PROBLEM DESCRIPTION: Should a line below contain the word "własny", report it.

RECORDS:
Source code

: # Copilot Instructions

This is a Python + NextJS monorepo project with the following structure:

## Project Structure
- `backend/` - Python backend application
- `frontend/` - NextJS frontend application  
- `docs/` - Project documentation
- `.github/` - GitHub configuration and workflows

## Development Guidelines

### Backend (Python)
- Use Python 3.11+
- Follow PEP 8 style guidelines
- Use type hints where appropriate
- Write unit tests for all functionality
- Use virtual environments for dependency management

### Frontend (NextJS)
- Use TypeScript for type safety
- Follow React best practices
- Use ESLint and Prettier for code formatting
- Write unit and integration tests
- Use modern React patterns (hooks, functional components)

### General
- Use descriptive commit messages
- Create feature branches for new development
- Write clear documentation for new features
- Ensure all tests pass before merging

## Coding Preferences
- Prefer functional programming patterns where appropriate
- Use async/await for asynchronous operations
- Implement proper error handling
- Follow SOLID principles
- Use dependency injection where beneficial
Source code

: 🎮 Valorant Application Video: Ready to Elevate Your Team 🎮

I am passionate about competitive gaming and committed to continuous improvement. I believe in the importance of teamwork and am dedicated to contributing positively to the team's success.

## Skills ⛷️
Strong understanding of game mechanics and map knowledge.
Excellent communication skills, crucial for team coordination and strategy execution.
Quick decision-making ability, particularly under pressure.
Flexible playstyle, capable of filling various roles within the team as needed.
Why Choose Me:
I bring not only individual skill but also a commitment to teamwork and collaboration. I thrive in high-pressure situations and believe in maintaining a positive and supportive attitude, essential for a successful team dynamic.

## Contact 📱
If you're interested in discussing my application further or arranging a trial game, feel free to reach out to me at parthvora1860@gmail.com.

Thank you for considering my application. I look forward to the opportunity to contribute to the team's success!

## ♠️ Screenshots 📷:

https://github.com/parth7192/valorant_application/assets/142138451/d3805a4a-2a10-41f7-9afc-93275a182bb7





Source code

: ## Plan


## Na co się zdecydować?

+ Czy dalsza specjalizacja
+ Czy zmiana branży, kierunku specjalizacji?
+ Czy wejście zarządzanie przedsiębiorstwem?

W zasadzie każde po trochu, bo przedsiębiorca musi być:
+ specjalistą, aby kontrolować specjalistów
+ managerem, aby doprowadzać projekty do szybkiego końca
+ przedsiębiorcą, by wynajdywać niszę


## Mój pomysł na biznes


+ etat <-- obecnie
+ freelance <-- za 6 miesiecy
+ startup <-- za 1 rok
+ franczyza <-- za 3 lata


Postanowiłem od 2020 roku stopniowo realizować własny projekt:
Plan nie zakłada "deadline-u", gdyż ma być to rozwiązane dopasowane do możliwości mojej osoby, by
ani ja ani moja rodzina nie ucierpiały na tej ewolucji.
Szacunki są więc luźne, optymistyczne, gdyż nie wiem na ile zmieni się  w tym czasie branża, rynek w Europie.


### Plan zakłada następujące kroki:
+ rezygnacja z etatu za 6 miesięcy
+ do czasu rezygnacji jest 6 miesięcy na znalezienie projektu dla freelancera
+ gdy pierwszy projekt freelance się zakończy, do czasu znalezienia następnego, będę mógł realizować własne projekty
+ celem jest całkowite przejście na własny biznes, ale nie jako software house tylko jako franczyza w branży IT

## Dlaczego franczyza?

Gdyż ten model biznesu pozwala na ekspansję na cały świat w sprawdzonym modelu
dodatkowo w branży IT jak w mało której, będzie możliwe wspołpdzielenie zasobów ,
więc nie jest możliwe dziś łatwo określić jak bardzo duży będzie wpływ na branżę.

TASK OUTPUT:
Postanowiłem od 2020 roku stopniowo realizować własny projekt:
+ celem jest całkowite przejście na własny biznes, ale nie jako software house tylko jako franczyza w branży IT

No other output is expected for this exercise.